こころあそびの記

日常に小さな感動を

千玄室さま百歳おめでとうございます

 

 今朝の『らんまん』は「ヤブツバキ」で幕を閉じました。

 今の季節、お茶席には宗旦椿が活けられるのでしょうか。

 千宗旦が、花首が落ちた椿を床飾りにした逸話がある花です。お使いの小僧を叱らなかったのは、相手を思いやってのこと。

 その心が生きる場所がお茶席です。

 

 

 ところで、裏千家第十五代家元であった千玄室さんが今年、百歳をお迎えになりました。

 多方面から祝福が寄せられています。

 お祝いは総理大臣からも。「一盌からピースフルネスを」という平和外交への貢献が評価されて「総理大臣顕彰」が授与されました。

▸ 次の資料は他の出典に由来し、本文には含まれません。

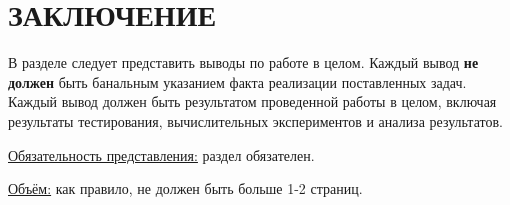 \chapter*{ЗАКЛЮЧЕНИЕ}\label{chap_conclusion}

В разделе следует представить выводы по работе в целом. Каждый вывод \textbf{не должен} быть банальным указанием факта реализации поставленных задач. Каждый вывод должен быть результатом проведенной работы в целом, включая результаты тестирования, вычислительных экспериментов и анализа результатов.

\underline{Обязательность представления:} раздел обязателен. 

\underline{Объём:} как правило, не должен быть больше 1-2 страниц.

 にこやかに写真に収まっておられるお顔からは、推し量れないほど、心に葛藤を抱えておられることは、朝刊の連載記事「話の肖像画」や、『致知』の今月号の対談記事から察することができます。

 

 

 千利休を源流とする名家に生まれ、静かに豊かに人生を送るはずだったのに、戦争に巻き込まれたことから、知らなかった世界を知ることになります。

 特攻隊員として、今日か明日かと司令を待つのです。これほど残酷ないのちとの向き合い方はないでしょう。

 終戦後、生還した彼は、滅びたいのちの分も生きよう。それには、平和を訴えていくことだとして、残りのいのちを捧げることを決意したのです。

 

 現代の平和ぼけした世情に対して、戦争体験者として躊躇なく憂いを語っておられます。

 特に、この言葉には憤りを越えて、涙したと言います。

 「特攻隊はテロリストだ」。

 これを日本の大手メディアが記事にできる精神を、情けなく思っておられるのです。

 

 百田尚樹さんの『永遠の0』から言葉をお借りすると、「特攻前に家族に出した最後の手紙はどれも、怖い!とは書いていない。それは、家族への愛です。息子が辛い思いをして死んでいったという思いが残れば、それが後々まで、家族を苦しめることになるからです。」(私的要約)

 

 

 近頃、マスメディアはついに、去年から起こっている暴力事件を賛美する報道に傾いています。

 それで、いいのでしょうか。

 

 千玄室さんは、使命のために覚悟を持って散った同朋と常にご一緒に生きてこられたことでしょう。

 「和敬清寂」。利休の説いたこの言葉が、百歳の心境だそうです。

 和み、敬い、心清らかに。

 最後の「寂」は、うろたえるな。不動の信念を持って進めです。

 

 不穏な空気を容認する社会ではならないと思うのです。みんな、総論賛成。しかし、落とし穴を狙っている輩もいる。それに気づいて、世界平和に舵を切って欲しいと、百歳の老師は望んでおられるのではないでしょうか。